其實這個kernel就這兩步。巧妙之處:先将圖像擴充邊界;利用SDKBitMap庫即決定了後續要利用uchar4 float4節約空間并且快讀讀到像素值;利用LDS緩沖加速;每個item負責一個像素點的卷積;很機智的使用了#pragma unroll 16!
要我設計的話,可能不會這樣面面俱到!我要學習這些方法(提高性能前路漫長)
用CodeXL看了device上的時間:0.9670

二、advancedSeparableConvolution 這個kernel:
main.cpp上其實沒什麼差别,和上面幾乎差不多,就不廢話了。

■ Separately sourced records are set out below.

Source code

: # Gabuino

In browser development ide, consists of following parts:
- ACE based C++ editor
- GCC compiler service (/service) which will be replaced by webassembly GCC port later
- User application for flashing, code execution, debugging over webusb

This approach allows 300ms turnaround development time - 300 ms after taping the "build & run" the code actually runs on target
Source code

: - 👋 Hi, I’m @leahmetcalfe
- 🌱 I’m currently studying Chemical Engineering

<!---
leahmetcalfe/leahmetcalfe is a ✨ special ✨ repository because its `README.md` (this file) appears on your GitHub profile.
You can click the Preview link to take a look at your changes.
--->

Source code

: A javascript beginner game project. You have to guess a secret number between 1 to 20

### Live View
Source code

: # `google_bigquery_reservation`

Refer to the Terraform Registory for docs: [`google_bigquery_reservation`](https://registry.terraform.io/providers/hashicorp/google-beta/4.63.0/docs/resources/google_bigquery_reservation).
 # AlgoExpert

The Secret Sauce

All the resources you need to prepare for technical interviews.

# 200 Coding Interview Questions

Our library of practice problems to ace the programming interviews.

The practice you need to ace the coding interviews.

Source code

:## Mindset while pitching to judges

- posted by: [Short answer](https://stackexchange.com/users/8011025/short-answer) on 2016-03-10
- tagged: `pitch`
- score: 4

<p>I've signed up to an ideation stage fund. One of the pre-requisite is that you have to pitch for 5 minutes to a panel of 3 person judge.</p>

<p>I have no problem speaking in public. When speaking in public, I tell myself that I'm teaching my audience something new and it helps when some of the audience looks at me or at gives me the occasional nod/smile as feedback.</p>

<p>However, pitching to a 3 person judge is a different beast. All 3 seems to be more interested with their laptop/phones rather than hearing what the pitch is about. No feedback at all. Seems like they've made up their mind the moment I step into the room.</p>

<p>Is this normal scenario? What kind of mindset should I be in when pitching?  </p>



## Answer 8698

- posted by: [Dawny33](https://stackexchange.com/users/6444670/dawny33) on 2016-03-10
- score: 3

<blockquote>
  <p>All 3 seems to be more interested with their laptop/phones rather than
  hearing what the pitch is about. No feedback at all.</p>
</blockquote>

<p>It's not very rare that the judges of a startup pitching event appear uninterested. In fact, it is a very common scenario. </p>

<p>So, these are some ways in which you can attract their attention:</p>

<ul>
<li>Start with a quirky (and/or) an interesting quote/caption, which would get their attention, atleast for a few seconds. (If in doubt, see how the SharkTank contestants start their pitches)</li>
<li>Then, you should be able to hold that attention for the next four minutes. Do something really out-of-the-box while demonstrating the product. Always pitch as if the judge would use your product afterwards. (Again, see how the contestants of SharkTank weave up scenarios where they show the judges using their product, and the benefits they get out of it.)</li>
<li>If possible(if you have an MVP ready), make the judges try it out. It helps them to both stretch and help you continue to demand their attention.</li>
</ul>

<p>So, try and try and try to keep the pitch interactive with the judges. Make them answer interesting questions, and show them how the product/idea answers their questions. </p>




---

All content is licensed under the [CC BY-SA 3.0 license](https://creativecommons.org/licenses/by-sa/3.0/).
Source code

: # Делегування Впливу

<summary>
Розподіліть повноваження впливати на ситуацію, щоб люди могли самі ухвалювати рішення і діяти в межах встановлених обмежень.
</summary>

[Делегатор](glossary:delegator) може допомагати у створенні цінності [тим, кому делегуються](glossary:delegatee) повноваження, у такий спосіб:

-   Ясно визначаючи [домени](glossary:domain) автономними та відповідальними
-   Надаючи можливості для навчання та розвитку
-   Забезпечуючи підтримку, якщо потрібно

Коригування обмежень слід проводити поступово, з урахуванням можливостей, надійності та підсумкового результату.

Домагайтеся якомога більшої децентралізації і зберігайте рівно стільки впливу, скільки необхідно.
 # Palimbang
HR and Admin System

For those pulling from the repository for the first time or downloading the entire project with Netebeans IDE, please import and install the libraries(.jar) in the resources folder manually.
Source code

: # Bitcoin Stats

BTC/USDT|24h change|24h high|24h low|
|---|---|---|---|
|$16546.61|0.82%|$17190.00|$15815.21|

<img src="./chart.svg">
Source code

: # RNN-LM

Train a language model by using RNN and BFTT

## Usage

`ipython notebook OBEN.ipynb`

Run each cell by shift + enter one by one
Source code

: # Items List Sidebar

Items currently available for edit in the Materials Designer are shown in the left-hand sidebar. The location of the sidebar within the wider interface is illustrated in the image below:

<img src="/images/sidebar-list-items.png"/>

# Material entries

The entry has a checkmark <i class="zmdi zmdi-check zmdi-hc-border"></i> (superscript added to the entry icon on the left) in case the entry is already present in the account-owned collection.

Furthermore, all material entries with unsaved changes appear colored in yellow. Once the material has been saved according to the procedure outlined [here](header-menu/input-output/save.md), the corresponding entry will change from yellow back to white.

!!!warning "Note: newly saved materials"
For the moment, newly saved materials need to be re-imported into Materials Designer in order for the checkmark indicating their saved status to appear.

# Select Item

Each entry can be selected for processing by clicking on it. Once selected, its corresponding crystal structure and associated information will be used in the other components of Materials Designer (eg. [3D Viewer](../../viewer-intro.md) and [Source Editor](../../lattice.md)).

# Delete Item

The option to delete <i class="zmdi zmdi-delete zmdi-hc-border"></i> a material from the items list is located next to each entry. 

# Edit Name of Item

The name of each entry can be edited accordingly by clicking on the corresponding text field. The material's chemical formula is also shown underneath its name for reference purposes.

重要的是kernel上蘊含的思想!
#define FILTERSIZE 3
__kernel void advancedSeparableConvolution(
__global uchar4 *input,
__global float *row_filter,
__global float *col_filter,
__global uchar4 *output,
uint nWidth,
uint nHeight,
uint nExWidth)
{
__local float4 local_output[16 * (16 + FILTERSIZE - 1)];
int col = get_global_id(0);
int row = get_global_id(1);
if (col >= nWidth || row >= nHeight) return;
int lid_x = get_local_id(0);
int lid_y = get_local_id(1);
int start_col, start_row;
int cnt = 0;
/***************************************************************************************
* If using LDS, get the data to local memory. Else, get the global memory indices ready
***************************************************************************************/
//#if USE_LDS == 1
#if 1
__local uchar4 local_input[(16 + FILTERSIZE - 1) * (16 + FILTERSIZE - 1)];
int tile_xres = (16 + FILTERSIZE - 1);
int tile_yres = (16 + FILTERSIZE - 1);
start_col = get_group_id(0) * 16; //Image is padded
start_row = get_group_id(1) * 16;
int lid = lid_y * 16 + lid_x;
int gx, gy;
/*********************************************************************
* Read input from global buffer and put in local buffer
* Read 256 global memory locations at a time (256 WI).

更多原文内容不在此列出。